[The mechanism of gefitinib resistance induced by hepatocyte growth factor in sensitive non-small cell lung cancer cells in vitro].

BACKGROUND: Previous studies have reported that Met might be related to gefitinib resistance in non-small cell lung cancer (NSCLC). The present study aims to explore the mechanism of hepatocyte growth factor (HGF)-induced gefitinib resistance in different gene types of sensitive NSCLC in vitro.
METHODS: The PC-9 and H292 cell lines were chosen and induced by HGF. The cell survival was measured using MTT assay, the cell cycle distribution was measured using PI assay, and cell apoptosis with an Annexin V-PE assay, respectively. The c-Met and p-Met protein expression was determined via Western blot analysis.
RESULTS: Gefitinib inhibited the growth of PC-9 and H292 cells in a dose-dependent manner.
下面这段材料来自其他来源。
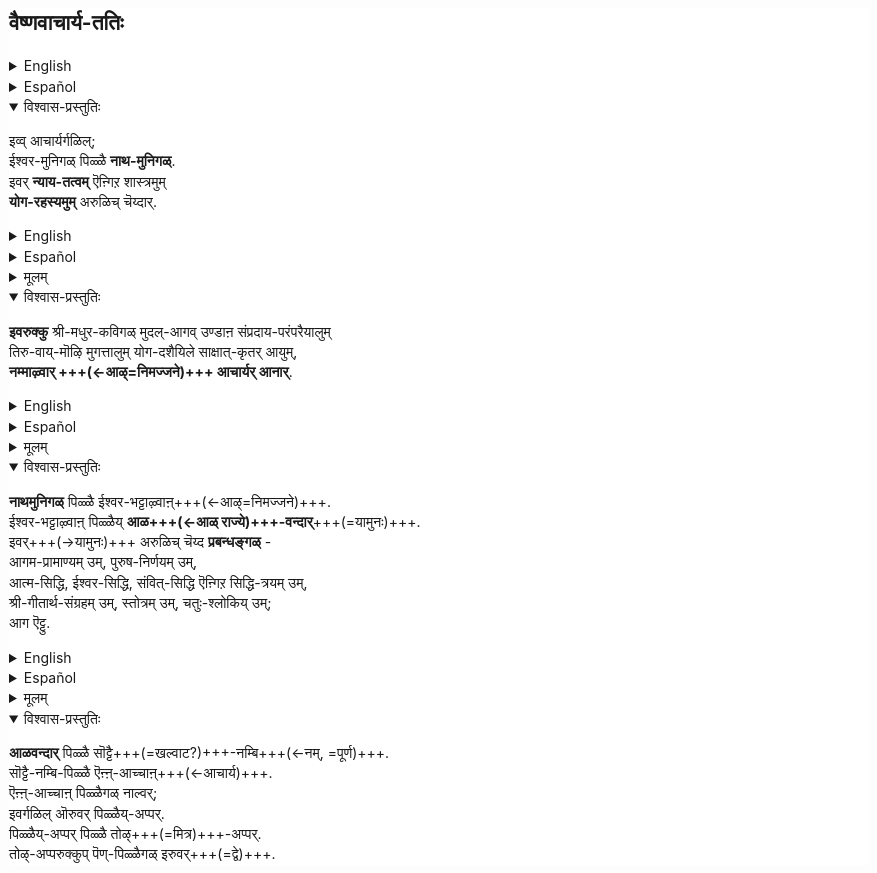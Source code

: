 [^f19]: Jayakhya Saṁhitā..

[^f20]: Periāḻvār: Tirumozhi 5.--2-8.

[^f21]: Bhāgavatam XI, 5-38,39

## वैष्णवाचार्य-ततिः

<details><summary>English</summary></details>

<details><summary>Español</summary></details>

<details open><summary>विश्वास-प्रस्तुतिः</summary>

इव्व् आचार्यर्गळिल्;  
ईश्वर-मुनिगळ् पिळ्ळै **नाथ-मुनिगळ्**.  
इवर् **न्याय-तत्वम्** ऎऩ्गिऱ शास्त्रमुम्  
**योग-रहस्यमुम्** अरुळिच् चॆय्दार्.
</details>

<details><summary>English</summary></details>

<details><summary>Español</summary></details>

<details><summary>मूलम्</summary></details>

<details open><summary>विश्वास-प्रस्तुतिः</summary>

**इवरुक्कु** श्री-मधुर-कविगळ् मुदल्-आगव् उण्डाऩ संप्रदाय-परंपरैयालुम्  
तिरु-वाय्-मॊऴि मुगत्तालुम् योग-दशैयिले साक्षात्-कृतर् आयुम्,  
**नम्माऴ्वार् +++(←आऴ्=निमज्जने)+++ आचार्यर् आनार्**. 
</details>

<details><summary>English</summary></details>

<details><summary>Español</summary></details>

<details><summary>मूलम्</summary></details>

<details open><summary>विश्वास-प्रस्तुतिः</summary>

**नाथमुनिगळ्** पिळ्ळै ईश्वर-भट्टाऴ्वाऩ्+++(←आऴ्=निमज्जने)+++.  
ईश्वर-भट्टाऴ्वाऩ् पिळ्ळैय् **आळ+++(←आळ् राज्ये)+++-वन्दार्**+++(=यामुनः)+++.  
इवर्+++(→यामुनः)+++ अरुळिच् चॆय्द **प्रबन्धङ्गळ्** -  
आगम-प्रामाण्यम् उम्, पुरुष-निर्णयम् उम्,  
आत्म-सिद्धि, ईश्वर-सिद्धि, संवित्-सिद्धि ऎऩ्गिऱ सिद्धि-त्रयम् उम्,  
श्री-गीतार्थ-संग्रहम् उम्, स्तोत्रम् उम्, चतुः-श्लोकिय् उम्;  
आग ऎट्टु. 
</details>

<details><summary>English</summary></details>

<details><summary>Español</summary></details>

<details><summary>मूलम्</summary></details>

<details open><summary>विश्वास-प्रस्तुतिः</summary>

**आळवन्दार्** पिळ्ळै सॊट्टै+++(=खल्वाट?)+++-नम्बि+++(←नम्, =पूर्ण)+++.  
सॊट्टै-नम्बि-पिळ्ळै ऎऩ्ऩ्-आच्चाऩ्+++(←आचार्य)+++.  
ऎऩ्ऩ्-आच्चाऩ् पिळ्ळैगळ् नाल्वर्;  
इवर्गळिल् ऒरुवर् पिळ्ळैय्-अप्पर्.  
पिळ्ळैय्-अप्पर् पिळ्ळै तोऴ्+++(=मित्र)+++-अप्पर्.  
तोऴ्-अप्परुक्कुप् पॆण्-पिळ्ळैगळ् इरुवर्+++(=द्वे)+++.
</details>


[^व्-म्]: मधुरकविर् इति योग्य् उत्तरदेशाज् ज्योतिर्-दर्शनेनागत्य कुरुकेशम् प्राप शिशुरूपम्। स चास्माय् उपदेशं दत्त्वा ऽन्तर्दधे। द्राविड-प्रबन्धेऽप्य् अत्यन्त गुरुभक्त्या तम् एव स्तौति मधुरकविः।  
[^व्१]: **मुनिवाहनभोगम्** इति द्राविड्या, **भगवद्-ध्यान-सोपानम्** इति संस्कृतेन तिरुप्पान्-भक्तकृतिम् आधारीकृत्य रचितं वेङ्कटनाथार्येण। तिरुप्पान् इति देवस्मृतिलयेन प्रमत्तो ऽस्पृश्यो ऽर्चकेन शिलया ताडितः, पश्चात् तेनैव भगवच्चोदनेन प्रसाद्य, स्कन्दम् आरोप्य देवालयम् आनीतः, भगवति लीनः।  
[^f10]: Viṣṇu  Purāṇa 5:1-14.
[^f12]:  Aḷavandār's Stotram: 60
[^f14]:  Viṣṇu  Purāṇa : 3:4--5.
[^8]: Ācārya here means one who teaches Brahma Vidyā and guru one who teaches the Vedas. This verse was spoken by Sahadeva to those assembled at the Rajasuya sacrifice,
[^f22]: Śeṣasamhita: 14-50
The concentration-survival curves of both cell lines shifted to the right when induced with HGF. HGF did not affect PC-9 and H292 cell proliferation. The cell also had a higher cell survival rate when treated with HGF and gefitinib compared with that under gefitinib alone (P<0.05). The apoptotic rate and cell cycle progression showed no significant difference between the HG and G group (P>0.05). HGF stimulated Met phosphorylation in the PC-9 and H292 cells. Gefitinib inhibited the HGF-induced Met phosphorylation in PC-9 cells, but not in H292 cells.
CONCLUSIONS: HGF induces gefitinib resistance in PC-9 and H292 cells. HGF-induced Met phosphorylation may be an important mechanism of gefitinib resistance in sensitive NSCLC.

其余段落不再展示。